Rendered images with source text:
* * * * * * *

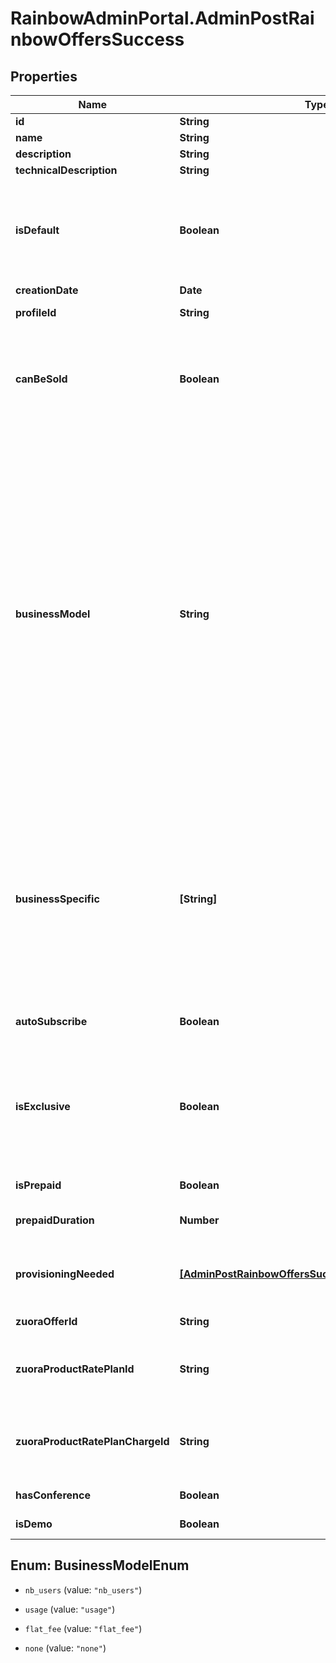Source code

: # RainbowAdminPortal.AdminPostRainbowOffersSuccess

## Properties

Name | Type | Description | Notes
------------ | ------------- | ------------- | -------------
**id** | **String** | Offer unique identifier | 
**name** | **String** | Offer name | 
**description** | **String** | Offer description | 
**technicalDescription** | **String** | Offer technical description | 
**isDefault** | **Boolean** | Indicates if it is the default Rainbow offer. Only one offer can be the default one (i.e. Essential)    Default offer is the offer which related profile is automatically assigned to newly created companies and users. | 
**creationDate** | **Date** | Offer creation date | 
**profileId** | **String** | Id of the profile linked to this offer | 
**canBeSold** | **Boolean** | Indicates if the offer can be sold to customers.    Some offers will not be sold (Essential, Beta, ...).    If canBeSold is true, zuoraOfferId, zuoraProductRatePlanId and zuoraProductRatePlanChargeId have to be set. | 
**businessModel** | **String** | Indicates the business model associated to this offer (number of users, usage, flat fee...)   * &#x60;nb_users&#x60;: Licencing business model. Offers having this business model are billed according to the number of users bought for it. This should be the business model for Business and Enterprise offers. * &#x60;usage&#x60;: Offers having this business model are billed based on service consumption (whatever the number of users assigned to the subscription of this offer). This should be the business model for Conference offer. * &#x60;flat_fee&#x60;: Offers having this business model are billed based on a flat fee (same price each month for the company which subscribe to this offer). This should be the business model for some specific business offers like HDS. * &#x60;none&#x60;: no business model. Should be used for offers which are not sold (like Essential, Beta, ...).   | 
**businessSpecific** | **[String]** | Indicates if the offer is related to specific(s) business (for verticals like HDS)   * &#x60;NONE&#x60;: This offer can be used if the company does not have a businessSpecific field. * &#x60;HDS&#x60;: This offer can only used if the company have a businessSpecific HDS (HealthCare). * If offer has no businessSpecific field (existing offers, as no migration scripts has been written), the offer is considered like if it has businessSpecific equal to [\&quot;NONE\&quot;].   | [optional] 
**autoSubscribe** | **Boolean** | Indicates if the offer has to be automatically subscribed at company creation. | 
**isExclusive** | **Boolean** | Indicates if the offer is exclusive for assignation to a user profile (if the user has already an exclusive offer assigned, it won&#39;t be possible to assign a second exclusive offer).    Used on GUI side to know if the offer has to be displayed as a radio button or as a check box. | 
**isPrepaid** | **Boolean** | Indicates if the offer is a prepaid offer | 
**prepaidDuration** | **Number** | Prepaid offer duration (in month).    Only set if &#x60;isPrepaid&#x60; is true. | 
**provisioningNeeded** | [**[AdminPostRainbowOffersSuccessProvisioningNeeded]**](AdminPostRainbowOffersSuccessProvisioningNeeded.md) | Array of Objects which indicates if account must be provisioned on other components when subscribing to this offer. | [optional] 
**zuoraOfferId** | **String** | ID of the related offer in Zuora (if offer can be sold) | 
**zuoraProductRatePlanId** | **String** | ID of the ProductRatePlanId to use when creating a subscription for the related offer in Zuora (if offer can be sold) | 
**zuoraProductRatePlanChargeId** | **String** | ID of the ProductRatePlanChargeId to use when creating a subscription for the related offer in Zuora (if offer can be sold) | 
**hasConference** | **Boolean** | Indicates if the offer contains conference services | 
**isDemo** | **Boolean** | Indicates if the offer is a demo offer | 



## Enum: BusinessModelEnum


* `nb_users` (value: `"nb_users"`)

* `usage` (value: `"usage"`)

* `flat_fee` (value: `"flat_fee"`)

* `none` (value: `"none"`)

* * * * * * *

» Directions
Find the lines above that contain the word "when" and collect them.

» Exercise response
**provisioningNeeded** | [**[AdminPostRainbowOffersSuccessProvisioningNeeded]**](AdminPostRainbowOffersSuccessProvisioningNeeded.md) | Array of Objects which indicates if account must be provisioned on other components when subscribing to this offer. | [optional] 
**zuoraProductRatePlanId** | **String** | ID of the ProductRatePlanId to use when creating a subscription for the related offer in Zuora (if offer can be sold) | 
**zuoraProductRatePlanChargeId** | **String** | ID of the ProductRatePlanChargeId to use when creating a subscription for the related offer in Zuora (if offer can be sold) | 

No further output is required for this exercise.